In an exclusive interview on the Burnt Orange Sports Network, Ogden overviewed what the program-building process has looked like over the past weeks once Miller was appointed.
“Because of the nature of the dates of the transfer portal and what it is, we’re diving all the way in and trying to put a team together in a matter of 20 days," Ogden said. "All the craziness that normally goes into a coaching change, well, multiply that because now you are at these deadlines of the House settlement and getting players and (the) portal. And, by the way, the NCAA tournament still going on. It was bananas."
In the current landscape of college athletics, a coaching change can mean a rebuild. Ogden experienced this in the transition from Terry to Miller.
The Longhorns have four returners -- Tramon Mark, Jordan Pope, Chendall Weaver and Nic Codie -- but Ogden explained it took work to get them to stay due to their unfamiliarity with the new coaching regime. Two players -- Dailyn Swain and Lassina Traore -- followed Miller from Xavier to Texas, but that was also not automatic because other schools were contending for them. Every part of roster accumulation is a project.
“Once we got those six on board, you at least had some form of retention that you could build around," Ogden said. "And then we just started adding and we are really excited about the group we’ve added because I think seven of our eight rotational guys have played and won NCAA Tournament games, which is huge. And then all of our transfers have multiple years, so at least now you could build a program.”
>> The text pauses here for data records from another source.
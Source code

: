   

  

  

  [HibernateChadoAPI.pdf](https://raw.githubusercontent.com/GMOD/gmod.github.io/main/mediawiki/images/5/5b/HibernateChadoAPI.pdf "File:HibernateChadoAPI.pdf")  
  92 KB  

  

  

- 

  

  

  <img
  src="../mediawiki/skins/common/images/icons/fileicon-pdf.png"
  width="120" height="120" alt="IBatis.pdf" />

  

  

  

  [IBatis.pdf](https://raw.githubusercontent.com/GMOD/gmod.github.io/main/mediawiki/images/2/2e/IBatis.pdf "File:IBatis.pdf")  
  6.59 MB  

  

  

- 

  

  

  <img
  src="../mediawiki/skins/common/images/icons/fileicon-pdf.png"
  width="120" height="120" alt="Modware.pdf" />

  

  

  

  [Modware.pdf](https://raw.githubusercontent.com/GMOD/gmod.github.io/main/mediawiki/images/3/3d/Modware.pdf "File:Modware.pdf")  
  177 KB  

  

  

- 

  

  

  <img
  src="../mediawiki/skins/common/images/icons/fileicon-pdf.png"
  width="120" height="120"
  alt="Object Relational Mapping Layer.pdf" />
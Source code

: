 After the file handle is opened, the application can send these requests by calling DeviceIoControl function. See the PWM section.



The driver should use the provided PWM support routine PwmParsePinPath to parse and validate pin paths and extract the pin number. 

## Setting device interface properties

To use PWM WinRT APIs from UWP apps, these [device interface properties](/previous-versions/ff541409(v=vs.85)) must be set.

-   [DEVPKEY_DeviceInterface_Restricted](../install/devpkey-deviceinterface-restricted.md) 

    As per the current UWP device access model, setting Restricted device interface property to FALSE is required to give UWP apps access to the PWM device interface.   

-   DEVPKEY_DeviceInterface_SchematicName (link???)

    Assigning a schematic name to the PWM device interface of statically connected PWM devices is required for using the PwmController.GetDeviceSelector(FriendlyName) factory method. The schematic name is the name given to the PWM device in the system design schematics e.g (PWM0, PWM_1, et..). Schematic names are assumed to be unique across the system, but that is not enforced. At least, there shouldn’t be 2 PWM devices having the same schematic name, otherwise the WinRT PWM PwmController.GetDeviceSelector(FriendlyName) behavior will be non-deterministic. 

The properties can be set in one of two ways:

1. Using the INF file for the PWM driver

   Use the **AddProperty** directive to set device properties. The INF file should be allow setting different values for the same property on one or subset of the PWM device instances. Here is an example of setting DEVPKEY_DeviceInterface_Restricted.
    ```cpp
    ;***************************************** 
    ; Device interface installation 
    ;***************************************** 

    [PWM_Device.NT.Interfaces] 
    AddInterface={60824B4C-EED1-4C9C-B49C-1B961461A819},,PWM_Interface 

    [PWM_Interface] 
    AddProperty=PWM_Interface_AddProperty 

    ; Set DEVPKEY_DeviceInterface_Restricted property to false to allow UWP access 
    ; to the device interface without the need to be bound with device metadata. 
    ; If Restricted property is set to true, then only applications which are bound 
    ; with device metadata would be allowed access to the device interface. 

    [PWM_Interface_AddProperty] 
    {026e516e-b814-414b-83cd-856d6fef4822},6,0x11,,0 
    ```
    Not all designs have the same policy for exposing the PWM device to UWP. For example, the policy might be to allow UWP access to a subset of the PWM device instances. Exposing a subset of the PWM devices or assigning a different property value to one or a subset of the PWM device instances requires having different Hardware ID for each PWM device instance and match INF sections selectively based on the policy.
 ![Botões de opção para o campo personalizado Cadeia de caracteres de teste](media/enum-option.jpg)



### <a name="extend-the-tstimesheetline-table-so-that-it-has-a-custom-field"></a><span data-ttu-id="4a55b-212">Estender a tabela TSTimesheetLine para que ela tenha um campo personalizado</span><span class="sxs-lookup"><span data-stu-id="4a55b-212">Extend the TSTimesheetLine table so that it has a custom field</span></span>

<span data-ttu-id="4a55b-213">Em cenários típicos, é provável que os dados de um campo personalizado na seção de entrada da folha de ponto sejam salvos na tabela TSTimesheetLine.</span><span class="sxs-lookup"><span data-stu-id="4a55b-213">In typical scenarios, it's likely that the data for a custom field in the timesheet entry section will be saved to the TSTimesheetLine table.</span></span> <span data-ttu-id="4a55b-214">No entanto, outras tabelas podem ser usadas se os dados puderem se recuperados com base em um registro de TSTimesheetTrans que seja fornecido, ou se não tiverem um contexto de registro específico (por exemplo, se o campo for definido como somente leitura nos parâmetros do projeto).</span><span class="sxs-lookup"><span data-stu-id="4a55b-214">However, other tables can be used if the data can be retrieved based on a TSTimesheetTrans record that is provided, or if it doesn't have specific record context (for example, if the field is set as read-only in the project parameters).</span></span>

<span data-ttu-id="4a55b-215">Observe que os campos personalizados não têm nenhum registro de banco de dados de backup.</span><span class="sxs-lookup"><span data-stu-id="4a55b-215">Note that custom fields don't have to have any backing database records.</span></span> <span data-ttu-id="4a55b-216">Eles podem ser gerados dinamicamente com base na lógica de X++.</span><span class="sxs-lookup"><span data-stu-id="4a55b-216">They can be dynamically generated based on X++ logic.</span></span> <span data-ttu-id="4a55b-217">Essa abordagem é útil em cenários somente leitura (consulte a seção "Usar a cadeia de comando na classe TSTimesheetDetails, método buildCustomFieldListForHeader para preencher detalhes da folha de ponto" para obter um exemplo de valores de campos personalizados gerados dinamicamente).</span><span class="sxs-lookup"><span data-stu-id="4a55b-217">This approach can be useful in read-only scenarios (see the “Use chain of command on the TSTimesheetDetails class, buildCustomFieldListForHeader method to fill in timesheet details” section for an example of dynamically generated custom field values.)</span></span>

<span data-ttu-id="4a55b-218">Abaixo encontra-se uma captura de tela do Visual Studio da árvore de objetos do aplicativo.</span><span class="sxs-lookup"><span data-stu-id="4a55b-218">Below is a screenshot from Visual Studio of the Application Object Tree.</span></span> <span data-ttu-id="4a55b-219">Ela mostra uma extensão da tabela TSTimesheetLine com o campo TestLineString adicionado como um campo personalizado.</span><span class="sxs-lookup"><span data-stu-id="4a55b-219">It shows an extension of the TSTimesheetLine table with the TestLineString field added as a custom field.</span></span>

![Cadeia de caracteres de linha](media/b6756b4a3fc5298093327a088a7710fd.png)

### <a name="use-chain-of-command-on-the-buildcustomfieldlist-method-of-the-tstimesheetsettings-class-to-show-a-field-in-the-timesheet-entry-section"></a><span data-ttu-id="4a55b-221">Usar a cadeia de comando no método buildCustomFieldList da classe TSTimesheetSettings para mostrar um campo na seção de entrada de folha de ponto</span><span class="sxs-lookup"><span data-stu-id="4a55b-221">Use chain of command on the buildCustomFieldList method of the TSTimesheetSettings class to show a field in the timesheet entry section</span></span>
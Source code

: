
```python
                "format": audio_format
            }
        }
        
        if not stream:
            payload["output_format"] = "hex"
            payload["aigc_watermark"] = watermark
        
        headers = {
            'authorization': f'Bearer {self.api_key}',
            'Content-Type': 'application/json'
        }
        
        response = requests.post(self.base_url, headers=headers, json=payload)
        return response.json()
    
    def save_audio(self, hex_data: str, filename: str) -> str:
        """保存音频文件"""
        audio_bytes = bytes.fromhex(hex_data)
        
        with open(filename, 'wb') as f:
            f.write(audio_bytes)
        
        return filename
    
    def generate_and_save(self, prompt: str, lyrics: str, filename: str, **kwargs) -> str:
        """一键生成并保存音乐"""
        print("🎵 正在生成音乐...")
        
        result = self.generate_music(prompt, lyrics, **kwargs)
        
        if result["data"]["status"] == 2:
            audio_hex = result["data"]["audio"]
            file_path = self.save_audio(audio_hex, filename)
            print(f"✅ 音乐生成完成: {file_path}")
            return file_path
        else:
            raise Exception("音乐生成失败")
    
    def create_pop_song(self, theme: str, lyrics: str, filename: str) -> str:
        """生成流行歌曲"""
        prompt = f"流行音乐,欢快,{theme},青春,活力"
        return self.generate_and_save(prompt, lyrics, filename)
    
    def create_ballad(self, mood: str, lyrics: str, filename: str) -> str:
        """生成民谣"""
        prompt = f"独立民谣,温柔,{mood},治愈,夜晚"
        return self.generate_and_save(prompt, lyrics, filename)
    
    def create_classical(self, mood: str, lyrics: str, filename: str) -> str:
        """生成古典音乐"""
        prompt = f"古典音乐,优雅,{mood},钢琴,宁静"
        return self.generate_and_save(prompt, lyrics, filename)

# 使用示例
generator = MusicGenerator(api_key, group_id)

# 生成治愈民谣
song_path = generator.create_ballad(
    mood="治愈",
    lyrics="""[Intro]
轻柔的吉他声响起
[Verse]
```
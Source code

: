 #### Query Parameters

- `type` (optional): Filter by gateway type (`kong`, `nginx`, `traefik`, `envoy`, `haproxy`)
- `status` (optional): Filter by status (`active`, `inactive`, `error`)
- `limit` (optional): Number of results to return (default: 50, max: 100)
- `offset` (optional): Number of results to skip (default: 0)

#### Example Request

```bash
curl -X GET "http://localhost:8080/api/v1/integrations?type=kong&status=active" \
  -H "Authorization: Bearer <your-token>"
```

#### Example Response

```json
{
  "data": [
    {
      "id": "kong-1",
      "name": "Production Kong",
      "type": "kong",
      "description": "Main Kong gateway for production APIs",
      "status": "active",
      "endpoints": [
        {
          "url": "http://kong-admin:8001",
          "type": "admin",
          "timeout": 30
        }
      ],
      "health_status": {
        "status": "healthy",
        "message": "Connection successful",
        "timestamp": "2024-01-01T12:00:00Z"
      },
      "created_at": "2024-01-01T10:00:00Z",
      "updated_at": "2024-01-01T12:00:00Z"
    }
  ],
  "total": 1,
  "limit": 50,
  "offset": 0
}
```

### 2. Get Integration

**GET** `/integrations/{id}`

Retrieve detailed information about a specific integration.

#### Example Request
In addition to Swain and Traore, the additions of Camden Heide from Purdue, Matas Vokietaitis from Flordia Atlantic and Simeon Wilcher from St. John's has given Texas the 21st-ranked portal class, according to 247Sports. Texas also has the commitment of 4-star John Clark. And, there are still roster spots and time remaining.
Through hectic times, the stability brought by Miller to start this new era is an indication to Ogden of a bright basketball future in Austin.
“From a Texas fanbase, from a student fanbase, it’s all right there, wheeling in the right direction," Ogden said. "Now with the basketball program, we’ve got a guy that has a real plan and a vision for the way he wants to play. And that alone makes it an easier job to go identify players, when you know exactly what the head coach wants.”